Are Pink Cosmos Perennials?
- Posted by Sook1951
- Posted on June 5, 2022
- Tropical Style
- Comments Off on Are Pink Cosmos Perennials?
When there are approximately 25 species of cosmos, just among these commonly grown varieties creates pink blooms. With their daisylike flowers which grow in shades from delicate shell pink to vibrant fuchsia, pink cosmos (Cosmos bipinnatus) are cheap plants which provide reliable summer color in a assortment of sizes and forms. You may discover once-and-done annuals or the ones that return for another season of perennial-like blossom, based upon your gardening habits.
Cosmos Bipinnatus Culture
Plant pink cosmos from seedlings available at nurseries in the spring. You may also start them from seed indoors four to six weeks ahead of your area’s last frost or in a full-sun place in the garden in mid- or late spring when soil is 65 degrees Fahrenheit or warmer. The plants aren’t particular about soil and actually grow better — more upright and stocky — in average to poor soil. They don’t need fertilizer, and applying it may delay blossom. Once established, these Mexican natives simply need extra water in circumstances of intense drought.
Annual or Perennial
Most varieties of cosmos are warm-weather annuals — growing from spring until they’re stopped by frost in the autumn. In frost-free locations, but the plant may keep blooming as long as you keep it from setting seed. Once an annual creates seed, the plant completes its life cycle and shouted back. Perennial plants undergo several flower-to-seed cycles — coming up from the very same roots — before dying back. Biennials are somewhere in between — sprouting and leafing out in their first year and flowering, setting seed and then dying in their next season. 1 perennial genus of cosmos, chocolate cosmos (C. atrosanguineus), grows from a rhizomatous root in U.S. Department of Agriculture plant hardiness zones 7 through 11, but it creates a deep red-brown, nearly black flower.
Pruning and Reseeding
Pruning, pinching or otherwise deadheading your pink cosmos to stop them from setting seed is a double-edged sword. You will keep current plants blooming but stop them from falling upon the seed that results in fresh plants for next season.

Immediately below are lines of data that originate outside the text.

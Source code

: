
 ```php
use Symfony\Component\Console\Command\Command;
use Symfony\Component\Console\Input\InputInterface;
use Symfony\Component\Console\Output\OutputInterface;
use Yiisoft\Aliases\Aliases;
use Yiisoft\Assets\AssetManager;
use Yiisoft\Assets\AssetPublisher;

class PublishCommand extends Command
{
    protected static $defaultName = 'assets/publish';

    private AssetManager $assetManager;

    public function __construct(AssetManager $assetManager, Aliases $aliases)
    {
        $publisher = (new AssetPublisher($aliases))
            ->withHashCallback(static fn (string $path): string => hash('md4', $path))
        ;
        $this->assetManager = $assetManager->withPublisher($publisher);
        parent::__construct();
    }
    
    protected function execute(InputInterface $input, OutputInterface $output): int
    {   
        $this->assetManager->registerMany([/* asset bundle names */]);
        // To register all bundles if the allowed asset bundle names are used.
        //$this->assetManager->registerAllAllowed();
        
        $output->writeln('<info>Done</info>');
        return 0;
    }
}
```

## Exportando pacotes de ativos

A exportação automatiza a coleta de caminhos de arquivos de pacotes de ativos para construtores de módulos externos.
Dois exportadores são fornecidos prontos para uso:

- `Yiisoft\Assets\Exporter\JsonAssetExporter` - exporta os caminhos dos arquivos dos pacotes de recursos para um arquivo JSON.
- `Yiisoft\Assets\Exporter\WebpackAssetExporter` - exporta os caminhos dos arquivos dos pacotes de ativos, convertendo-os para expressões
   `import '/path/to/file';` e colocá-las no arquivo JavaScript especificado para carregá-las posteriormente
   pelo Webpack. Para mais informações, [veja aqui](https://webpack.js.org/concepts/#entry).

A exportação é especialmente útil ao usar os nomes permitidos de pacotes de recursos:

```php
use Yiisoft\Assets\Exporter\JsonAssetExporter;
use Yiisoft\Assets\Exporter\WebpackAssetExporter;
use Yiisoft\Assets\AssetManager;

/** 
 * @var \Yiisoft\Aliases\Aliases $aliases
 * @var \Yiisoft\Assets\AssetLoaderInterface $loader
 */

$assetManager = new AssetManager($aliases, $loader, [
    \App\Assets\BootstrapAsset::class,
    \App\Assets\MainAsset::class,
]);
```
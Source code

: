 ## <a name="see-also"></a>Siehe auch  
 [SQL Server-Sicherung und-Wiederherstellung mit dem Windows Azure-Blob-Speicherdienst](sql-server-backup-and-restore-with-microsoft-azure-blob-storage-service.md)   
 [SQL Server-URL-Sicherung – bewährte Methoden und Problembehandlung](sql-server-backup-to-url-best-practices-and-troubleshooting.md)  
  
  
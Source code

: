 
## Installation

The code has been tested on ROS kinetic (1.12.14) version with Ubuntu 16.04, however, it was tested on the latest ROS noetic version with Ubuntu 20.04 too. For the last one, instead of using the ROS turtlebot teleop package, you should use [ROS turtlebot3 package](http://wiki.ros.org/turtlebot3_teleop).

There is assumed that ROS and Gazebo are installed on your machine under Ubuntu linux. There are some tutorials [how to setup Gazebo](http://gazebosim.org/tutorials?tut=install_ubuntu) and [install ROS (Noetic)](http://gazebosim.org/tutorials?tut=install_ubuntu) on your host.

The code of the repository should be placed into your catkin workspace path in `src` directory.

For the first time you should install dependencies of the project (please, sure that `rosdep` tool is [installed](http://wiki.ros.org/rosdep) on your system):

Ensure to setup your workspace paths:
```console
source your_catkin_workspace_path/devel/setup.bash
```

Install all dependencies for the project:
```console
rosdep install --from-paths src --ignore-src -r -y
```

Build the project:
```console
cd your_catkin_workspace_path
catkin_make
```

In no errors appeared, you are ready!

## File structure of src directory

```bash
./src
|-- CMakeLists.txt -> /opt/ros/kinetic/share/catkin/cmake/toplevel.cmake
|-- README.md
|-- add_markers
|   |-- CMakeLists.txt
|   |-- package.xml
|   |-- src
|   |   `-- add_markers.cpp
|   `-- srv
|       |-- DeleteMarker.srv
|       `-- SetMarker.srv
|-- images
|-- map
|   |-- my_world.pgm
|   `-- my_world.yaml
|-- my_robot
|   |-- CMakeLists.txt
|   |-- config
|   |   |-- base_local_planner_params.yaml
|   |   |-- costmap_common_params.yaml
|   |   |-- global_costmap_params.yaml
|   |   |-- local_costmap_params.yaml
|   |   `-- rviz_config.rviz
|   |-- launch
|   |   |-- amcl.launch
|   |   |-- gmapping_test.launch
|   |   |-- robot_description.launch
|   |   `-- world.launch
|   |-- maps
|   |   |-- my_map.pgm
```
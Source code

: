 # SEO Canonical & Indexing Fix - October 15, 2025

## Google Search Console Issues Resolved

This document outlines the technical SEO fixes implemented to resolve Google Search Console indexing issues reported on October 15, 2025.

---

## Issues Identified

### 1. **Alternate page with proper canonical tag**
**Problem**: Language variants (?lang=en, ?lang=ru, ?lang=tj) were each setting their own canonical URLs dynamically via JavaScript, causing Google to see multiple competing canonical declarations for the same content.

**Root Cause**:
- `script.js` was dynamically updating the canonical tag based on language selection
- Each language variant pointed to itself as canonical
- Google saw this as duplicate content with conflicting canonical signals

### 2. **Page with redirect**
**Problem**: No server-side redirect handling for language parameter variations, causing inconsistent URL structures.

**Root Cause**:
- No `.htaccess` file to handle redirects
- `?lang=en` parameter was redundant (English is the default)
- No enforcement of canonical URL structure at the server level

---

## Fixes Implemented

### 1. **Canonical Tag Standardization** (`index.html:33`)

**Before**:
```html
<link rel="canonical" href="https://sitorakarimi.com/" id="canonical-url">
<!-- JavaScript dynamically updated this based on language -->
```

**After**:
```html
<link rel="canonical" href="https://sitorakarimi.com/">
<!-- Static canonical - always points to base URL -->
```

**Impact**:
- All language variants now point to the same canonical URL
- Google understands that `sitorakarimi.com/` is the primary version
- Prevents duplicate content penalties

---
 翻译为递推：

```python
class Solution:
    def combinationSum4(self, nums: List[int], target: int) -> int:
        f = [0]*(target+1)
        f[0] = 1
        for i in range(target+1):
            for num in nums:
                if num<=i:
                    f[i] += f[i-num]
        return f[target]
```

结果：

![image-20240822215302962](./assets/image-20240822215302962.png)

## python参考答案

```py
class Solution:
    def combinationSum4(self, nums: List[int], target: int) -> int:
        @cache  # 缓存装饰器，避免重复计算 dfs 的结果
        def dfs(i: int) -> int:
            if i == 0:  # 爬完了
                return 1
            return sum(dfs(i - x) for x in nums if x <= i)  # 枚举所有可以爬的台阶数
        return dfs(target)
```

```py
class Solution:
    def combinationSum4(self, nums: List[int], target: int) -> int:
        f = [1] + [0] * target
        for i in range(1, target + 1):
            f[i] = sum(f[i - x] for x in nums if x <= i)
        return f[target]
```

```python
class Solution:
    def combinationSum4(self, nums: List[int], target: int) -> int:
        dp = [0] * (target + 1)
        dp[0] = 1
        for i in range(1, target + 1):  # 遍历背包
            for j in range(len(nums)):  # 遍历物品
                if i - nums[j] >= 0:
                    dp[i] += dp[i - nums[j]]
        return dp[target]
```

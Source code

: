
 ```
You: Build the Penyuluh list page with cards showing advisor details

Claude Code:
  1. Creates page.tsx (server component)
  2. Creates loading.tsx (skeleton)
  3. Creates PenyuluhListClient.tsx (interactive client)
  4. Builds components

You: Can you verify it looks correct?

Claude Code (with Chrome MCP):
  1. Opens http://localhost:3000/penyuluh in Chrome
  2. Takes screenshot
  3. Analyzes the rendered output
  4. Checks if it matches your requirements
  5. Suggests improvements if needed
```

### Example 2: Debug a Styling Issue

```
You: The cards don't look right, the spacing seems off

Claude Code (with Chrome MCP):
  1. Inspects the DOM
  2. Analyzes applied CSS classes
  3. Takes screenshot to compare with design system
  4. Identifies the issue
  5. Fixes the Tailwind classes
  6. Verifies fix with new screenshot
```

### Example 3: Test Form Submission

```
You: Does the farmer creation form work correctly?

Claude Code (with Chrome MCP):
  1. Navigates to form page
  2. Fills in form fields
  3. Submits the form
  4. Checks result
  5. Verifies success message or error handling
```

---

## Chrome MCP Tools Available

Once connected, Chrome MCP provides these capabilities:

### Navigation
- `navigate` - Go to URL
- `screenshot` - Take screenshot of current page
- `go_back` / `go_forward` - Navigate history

Strike a happy medium by pinching out the initial flush of bloom, pruning back after the second round to 12 to 18 inches, while permitting late-season flowers put and dump seed. This causes the new springtime plants which often lead gardeners to error cosmos for perennials.
Varieties
Pink garden cosmos come in a assortment of C. bipinnatus cultivars, from the ones that create 4-foot plants for the rear of the edge — such as “Sensation,” with flowers 4 to 6 inches across in shades from white through red — to “Sonata” with pink, pink and red flowers on plants just 1 foot tall. Other pink cultivars include “Seashell,” with rolled, tube-shaped petals; “Daydream,” using light pink petals that darken toward the yellow center; “Psyche Mix,” with dark pink to burgundy outer petals and a second layer of small, frilly petals in mild pink close to the center; and “Piccotee,” which flowers with white flowers which have pinkish red edges and therefore are pinstriped with crimson to give them a pink impact.